__PROBLEM REQUIREMENTS__
Those lines of the material below that fall between its first line and the line with "alias is an", both included, are to be repeated exactly.

****

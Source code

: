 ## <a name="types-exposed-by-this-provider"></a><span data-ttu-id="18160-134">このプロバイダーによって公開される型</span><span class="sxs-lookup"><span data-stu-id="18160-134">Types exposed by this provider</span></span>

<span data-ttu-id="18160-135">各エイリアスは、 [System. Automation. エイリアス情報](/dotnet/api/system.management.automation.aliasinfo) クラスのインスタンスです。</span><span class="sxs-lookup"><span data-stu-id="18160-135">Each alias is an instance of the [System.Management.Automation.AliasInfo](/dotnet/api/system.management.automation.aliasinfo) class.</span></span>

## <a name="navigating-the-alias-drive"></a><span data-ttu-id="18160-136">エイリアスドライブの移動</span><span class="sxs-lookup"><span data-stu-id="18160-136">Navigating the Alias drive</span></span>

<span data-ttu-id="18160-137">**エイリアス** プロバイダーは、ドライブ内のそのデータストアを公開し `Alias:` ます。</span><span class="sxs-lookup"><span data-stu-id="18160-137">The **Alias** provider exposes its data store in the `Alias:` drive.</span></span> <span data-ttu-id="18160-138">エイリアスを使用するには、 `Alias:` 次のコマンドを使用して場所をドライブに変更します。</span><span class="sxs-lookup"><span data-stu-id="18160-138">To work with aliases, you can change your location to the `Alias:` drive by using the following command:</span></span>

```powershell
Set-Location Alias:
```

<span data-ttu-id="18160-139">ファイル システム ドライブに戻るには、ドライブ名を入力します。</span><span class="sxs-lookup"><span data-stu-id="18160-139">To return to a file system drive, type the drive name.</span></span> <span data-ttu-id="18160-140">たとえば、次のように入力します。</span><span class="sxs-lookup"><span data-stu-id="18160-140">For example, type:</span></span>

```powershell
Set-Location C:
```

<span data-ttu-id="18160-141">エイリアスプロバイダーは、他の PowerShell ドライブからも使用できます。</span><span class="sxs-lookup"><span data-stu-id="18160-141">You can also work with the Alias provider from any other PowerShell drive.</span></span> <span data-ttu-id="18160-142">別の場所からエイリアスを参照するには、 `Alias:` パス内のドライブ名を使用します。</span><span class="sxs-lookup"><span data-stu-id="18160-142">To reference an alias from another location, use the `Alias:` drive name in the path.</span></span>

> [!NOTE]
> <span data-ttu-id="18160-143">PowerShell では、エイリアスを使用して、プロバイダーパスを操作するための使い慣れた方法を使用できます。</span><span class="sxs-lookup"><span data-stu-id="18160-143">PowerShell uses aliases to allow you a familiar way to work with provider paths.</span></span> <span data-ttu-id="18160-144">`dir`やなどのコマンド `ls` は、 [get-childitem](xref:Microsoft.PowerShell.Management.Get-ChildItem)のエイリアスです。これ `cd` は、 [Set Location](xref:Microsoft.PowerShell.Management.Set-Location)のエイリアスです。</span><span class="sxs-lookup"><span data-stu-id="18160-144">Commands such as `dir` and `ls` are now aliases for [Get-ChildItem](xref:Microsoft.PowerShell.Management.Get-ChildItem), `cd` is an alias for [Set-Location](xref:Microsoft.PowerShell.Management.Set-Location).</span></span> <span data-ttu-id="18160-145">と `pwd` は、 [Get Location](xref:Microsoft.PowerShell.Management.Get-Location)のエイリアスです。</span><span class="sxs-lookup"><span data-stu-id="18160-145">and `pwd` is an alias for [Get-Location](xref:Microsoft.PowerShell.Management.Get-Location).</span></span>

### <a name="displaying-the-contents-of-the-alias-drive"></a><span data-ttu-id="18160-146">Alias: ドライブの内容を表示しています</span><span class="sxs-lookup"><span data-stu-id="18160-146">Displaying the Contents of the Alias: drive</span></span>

****

__RESULT FOR THIS TASK__
Source code

: ## <a name="types-exposed-by-this-provider"></a><span data-ttu-id="18160-134">このプロバイダーによって公開される型</span><span class="sxs-lookup"><span data-stu-id="18160-134">Types exposed by this provider</span></span>

<span data-ttu-id="18160-135">各エイリアスは、 [System. Automation. エイリアス情報](/dotnet/api/system.management.automation.aliasinfo) クラスのインスタンスです。</span><span class="sxs-lookup"><span data-stu-id="18160-135">Each alias is an instance of the [System.Management.Automation.AliasInfo](/dotnet/api/system.management.automation.aliasinfo) class.</span></span>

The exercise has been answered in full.